DNS not working for OpenVPN Client

On another server, I created an OpenVPN client. I exported the client and tested it on multiple operating systems, including Qubes. It works perfectly on Xubuntu and other systems. But on Qubes, the client can’t resolve domain names; it can access sites only by IP address.

I’ve tested the client two ways in Qubes. The first way, in a domain VM, was in a command terminal with sudo openvpn --config <file-name.ovpn>. I also tried changing /etc/resolv.conf in the domain VM to use the WAN address of the VPN server as DNS. The server has its own DNS resolver, but this still didn’t fix it in Qubes.

The second way I tried was with a ProxyVM. The client still could reach IP addresses but not resolve domain names.

Why would the VPN client get DNS resolution on other operating systems but not Qubes?

How are you handling DNS? In Qubes, if the Proxy/NetVM decides to use its own DNS servers, as is the case for a VPN, there needs to be provisions to redirect the special DNS IP address used by downstream qubes to the right host.

See the /rw/config/vpn/qubes-vpn-handler.sh script within the Qubes-Community How To make a VPN Gateway in Qubes document.
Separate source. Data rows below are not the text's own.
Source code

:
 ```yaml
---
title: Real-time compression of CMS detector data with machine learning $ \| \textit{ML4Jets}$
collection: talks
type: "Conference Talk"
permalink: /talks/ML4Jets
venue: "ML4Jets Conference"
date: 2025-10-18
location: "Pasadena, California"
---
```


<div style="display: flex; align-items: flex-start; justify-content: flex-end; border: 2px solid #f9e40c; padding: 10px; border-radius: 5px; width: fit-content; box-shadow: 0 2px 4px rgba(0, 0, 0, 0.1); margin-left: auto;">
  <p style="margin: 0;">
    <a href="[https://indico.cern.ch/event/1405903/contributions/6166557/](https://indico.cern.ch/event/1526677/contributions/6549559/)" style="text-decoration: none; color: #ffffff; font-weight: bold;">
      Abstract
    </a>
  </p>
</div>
Specifically, you’ll want to observe the iptables1 commands that modify the PR-QBS chain.

Alternatively, give the qubes-tunnel package from the contrib repo a try, as it does this for you: GitHub - QubesOS-contrib/qubes-tunnel: Integration of vpn tunnels for Qubes OS

One additional note: if there’s a downstream AppVM directly connected to your OpenVPN qube AND has Qubes Firewall rules in place, it would be best to have a ProxyVM in-between to enforce the firewall rules. Otherwise, DNS-related firewall rules may get out of sync.